In sostanza, il CNEL si dimostra molto critico circa l’introduzione di un salario minimo e vira in favore del sistema della contrattazione collettiva di lavoro. Era prevedibile che il CNEL avrebbe bocciato il salario minimo.

Non nega l’esistenza del lavoro povero, ma non dipendente della retribuzione oraria. Si devono rintracciare le cause del lavoro povero negli accordi contrattuali. In molti casi, infatti, i contratti sono part-time, così come emerge dal rapporto dell’Inps.

Se vogliamo semplificare l’esito dell’istruttoria del Consiglio nazionale dell’Economia e del Lavoro, il salario minimo non è una priorità per l’Italia. Se valutiamo bene le obiezioni mosse dal CNEL e l’analisi della situazione del Paese, possiamo notare una certa somiglianza con quelle già mosse dalla maggioranza di Governo.
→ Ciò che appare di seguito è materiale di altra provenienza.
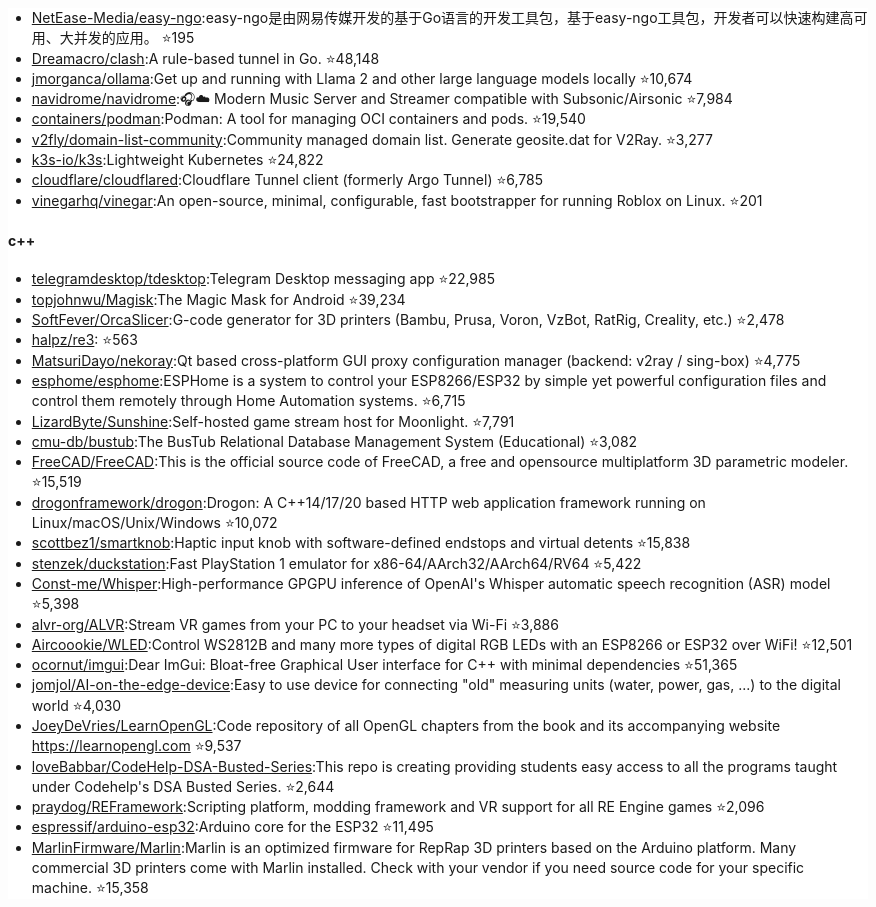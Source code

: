 * [NetEase-Media/easy-ngo](https://github.com/NetEase-Media/easy-ngo):easy-ngo是由网易传媒开发的基于Go语言的开发工具包，基于easy-ngo工具包，开发者可以快速构建高可用、大并发的应用。 ⭐195
* [Dreamacro/clash](https://github.com/Dreamacro/clash):A rule-based tunnel in Go. ⭐48,148
* [jmorganca/ollama](https://github.com/jmorganca/ollama):Get up and running with Llama 2 and other large language models locally ⭐10,674
* [navidrome/navidrome](https://github.com/navidrome/navidrome):🎧☁️ Modern Music Server and Streamer compatible with Subsonic/Airsonic ⭐7,984
* [containers/podman](https://github.com/containers/podman):Podman: A tool for managing OCI containers and pods. ⭐19,540
* [v2fly/domain-list-community](https://github.com/v2fly/domain-list-community):Community managed domain list. Generate geosite.dat for V2Ray. ⭐3,277
* [k3s-io/k3s](https://github.com/k3s-io/k3s):Lightweight Kubernetes ⭐24,822
* [cloudflare/cloudflared](https://github.com/cloudflare/cloudflared):Cloudflare Tunnel client (formerly Argo Tunnel) ⭐6,785
* [vinegarhq/vinegar](https://github.com/vinegarhq/vinegar):An open-source, minimal, configurable, fast bootstrapper for running Roblox on Linux. ⭐201

#### c++
* [telegramdesktop/tdesktop](https://github.com/telegramdesktop/tdesktop):Telegram Desktop messaging app ⭐22,985
* [topjohnwu/Magisk](https://github.com/topjohnwu/Magisk):The Magic Mask for Android ⭐39,234
* [SoftFever/OrcaSlicer](https://github.com/SoftFever/OrcaSlicer):G-code generator for 3D printers (Bambu, Prusa, Voron, VzBot, RatRig, Creality, etc.) ⭐2,478
* [halpz/re3](https://github.com/halpz/re3): ⭐563
* [MatsuriDayo/nekoray](https://github.com/MatsuriDayo/nekoray):Qt based cross-platform GUI proxy configuration manager (backend: v2ray / sing-box) ⭐4,775
* [esphome/esphome](https://github.com/esphome/esphome):ESPHome is a system to control your ESP8266/ESP32 by simple yet powerful configuration files and control them remotely through Home Automation systems. ⭐6,715
* [LizardByte/Sunshine](https://github.com/LizardByte/Sunshine):Self-hosted game stream host for Moonlight. ⭐7,791
* [cmu-db/bustub](https://github.com/cmu-db/bustub):The BusTub Relational Database Management System (Educational) ⭐3,082
* [FreeCAD/FreeCAD](https://github.com/FreeCAD/FreeCAD):This is the official source code of FreeCAD, a free and opensource multiplatform 3D parametric modeler. ⭐15,519
* [drogonframework/drogon](https://github.com/drogonframework/drogon):Drogon: A C++14/17/20 based HTTP web application framework running on Linux/macOS/Unix/Windows ⭐10,072
* [scottbez1/smartknob](https://github.com/scottbez1/smartknob):Haptic input knob with software-defined endstops and virtual detents ⭐15,838
* [stenzek/duckstation](https://github.com/stenzek/duckstation):Fast PlayStation 1 emulator for x86-64/AArch32/AArch64/RV64 ⭐5,422
* [Const-me/Whisper](https://github.com/Const-me/Whisper):High-performance GPGPU inference of OpenAI's Whisper automatic speech recognition (ASR) model ⭐5,398
* [alvr-org/ALVR](https://github.com/alvr-org/ALVR):Stream VR games from your PC to your headset via Wi-Fi ⭐3,886
* [Aircoookie/WLED](https://github.com/Aircoookie/WLED):Control WS2812B and many more types of digital RGB LEDs with an ESP8266 or ESP32 over WiFi! ⭐12,501
* [ocornut/imgui](https://github.com/ocornut/imgui):Dear ImGui: Bloat-free Graphical User interface for C++ with minimal dependencies ⭐51,365
* [jomjol/AI-on-the-edge-device](https://github.com/jomjol/AI-on-the-edge-device):Easy to use device for connecting "old" measuring units (water, power, gas, ...) to the digital world ⭐4,030
* [JoeyDeVries/LearnOpenGL](https://github.com/JoeyDeVries/LearnOpenGL):Code repository of all OpenGL chapters from the book and its accompanying website https://learnopengl.com ⭐9,537
* [loveBabbar/CodeHelp-DSA-Busted-Series](https://github.com/loveBabbar/CodeHelp-DSA-Busted-Series):This repo is creating providing students easy access to all the programs taught under Codehelp's DSA Busted Series. ⭐2,644
* [praydog/REFramework](https://github.com/praydog/REFramework):Scripting platform, modding framework and VR support for all RE Engine games ⭐2,096
* [espressif/arduino-esp32](https://github.com/espressif/arduino-esp32):Arduino core for the ESP32 ⭐11,495
* [MarlinFirmware/Marlin](https://github.com/MarlinFirmware/Marlin):Marlin is an optimized firmware for RepRap 3D printers based on the Arduino platform. Many commercial 3D printers come with Marlin installed. Check with your vendor if you need source code for your specific machine. ⭐15,358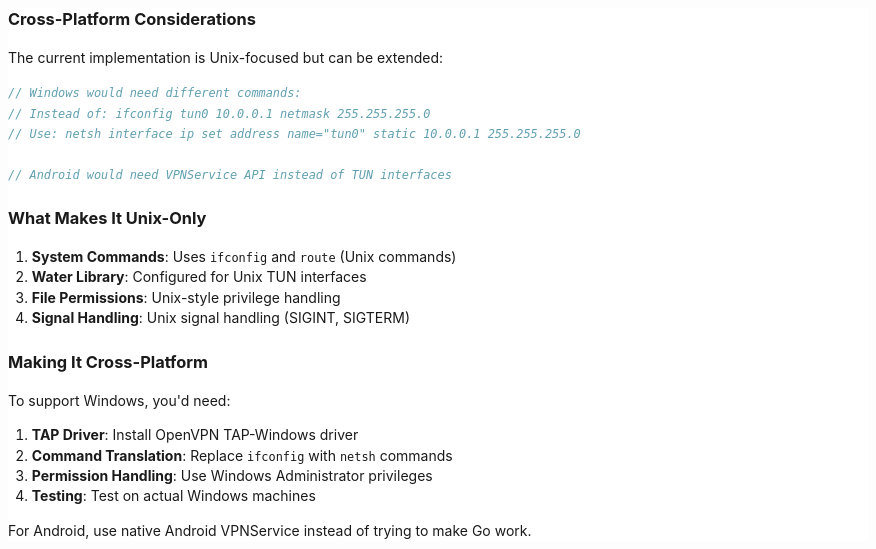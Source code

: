 ### Cross-Platform Considerations
The current implementation is Unix-focused but can be extended:

```go
// Windows would need different commands:
// Instead of: ifconfig tun0 10.0.0.1 netmask 255.255.255.0
// Use: netsh interface ip set address name="tun0" static 10.0.0.1 255.255.255.0

// Android would need VPNService API instead of TUN interfaces
```

### What Makes It Unix-Only
1. **System Commands**: Uses `ifconfig` and `route` (Unix commands)
2. **Water Library**: Configured for Unix TUN interfaces
3. **File Permissions**: Unix-style privilege handling
4. **Signal Handling**: Unix signal handling (SIGINT, SIGTERM)

### Making It Cross-Platform
To support Windows, you'd need:
1. **TAP Driver**: Install OpenVPN TAP-Windows driver
2. **Command Translation**: Replace `ifconfig` with `netsh` commands
3. **Permission Handling**: Use Windows Administrator privileges
4. **Testing**: Test on actual Windows machines

For Android, use native Android VPNService instead of trying to make Go work. 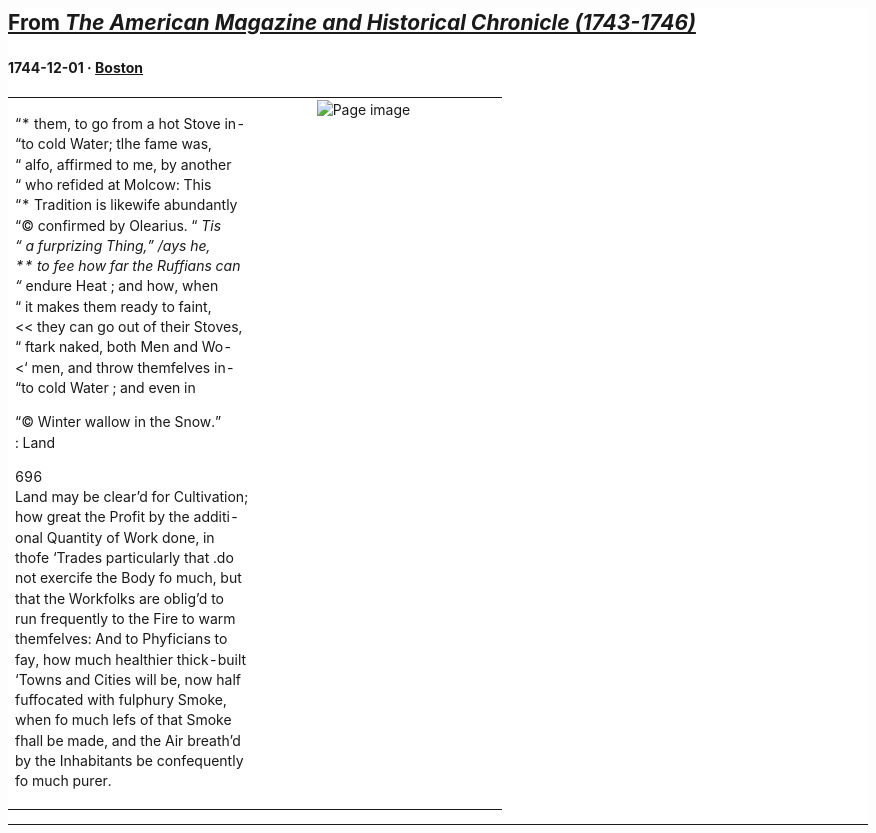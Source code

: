 
## [From _The American Magazine and Historical Chronicle (1743-1746)_](https://archive.org/details/sim_american-apollo_1744-12_1/page/n30/mode/1up?view=theater)

#### 1744-12-01 &middot; [Boston](http://dbpedia.org/resource/Boston)

<table style="width: 100%;"><tr><td style="width: 50%">

  
“* them, to go from a hot Stove in-  
“to cold Water; tlhe fame was,  
“ alfo, affirmed to me, by another  
“ who refided at Molcow: This  
“* Tradition is likewife abundantly  
“© confirmed by Olearius. “ *Tis  
“ a furprizing Thing,” /ays he,  
** to fee how far the Ruffians can  
“* endure Heat ; and how, when  
“ it makes them ready to faint,  
&lt;&lt; they can go out of their Stoves,  
“ ftark naked, both Men and Wo-  
&lt;‘ men, and throw themfelves in-  
“to cold Water ; and even in  
  
“© Winter wallow in the Snow.”  
: Land  
  
  
  
  
  
  
  
  
696  
Land may be clear’d for Cultivation;  
how great the Profit by the additi-  
onal Quantity of Work done, in  
thofe ‘Trades particularly that .do  
not exercife the Body fo much, but  
that the Workfolks are oblig’d to  
run frequently to the Fire to warm  
themfelves: And to Phyficians to  
fay, how much healthier thick-built  
‘Towns and Cities will be, now half  
fuffocated with fulphury Smoke,  
when fo much lefs of that Smoke  
fhall be made, and the Air breath’d  
by the Inhabitants be confequently  
fo much purer. 
</td><td style="width: 50%; max-height: 75%; margin: auto; display: block;">
<img alt="Page image" src="https://iiif.archive.org/image/iiif/2/sim_american-apollo_1744-12_1%2Fsim_american-apollo_1744-12_1_jp2.zip%2Fsim_american-apollo_1744-12_1_jp2%2Fsim_american-apollo_1744-12_1_0030.jp2/pct:44.825268817204304,64.32337434094903,30.376344086021504,23.879613356766257/,600/0/default.jpg"/>
</td>
</tr></table>

---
Queste stesse obiezioni dovrebbero essere inserite nel dossier finale atteso per il 12 ottobre, nell’assemblea del consiglio presieduto dall’ex ministro Renato Brunetta, prima di essere trasmesso all’esecutivo.

Quali sono i punti salienti del primo documento del CNEL

L’analisi del CNEL, sulla prima parte del documento, si sofferma, in particolar modo, sul salario minimo e sul tasso di copertura della contrattazione collettiva. Si tratta di una delle questioni chiave della direttiva UE.

Viene evidenziato che il tasso di copertura dei CCNL sia pari al 95%, una soglia nettamente maggiore al parametro fissato dalla Direttiva europea sul salario minimo. Il parametro proposto, infatti, è pari solo all’80%.

Il CNEL, nel documento, passa in rassegna criteri e modalità per arrivare al documento conclusivo con tutte le proposte. Per esempio, pensa sia importante, oltre che costruttivo, condividere dati, scenari e soluzioni e guardare al fenomeno in maniera più ampia, superando la questione del salario.

La povertà lavorativa, secondo il CNEL, va ben oltre la retribuzione. Si devono considerare anche i lavori dilanianti e la composizione del nucleo familiare. Inoltre, il documento prevede anche la possibile creazione di un forum permanente sul tema e viene affrontato il tema dei ritardi dei rinnovi.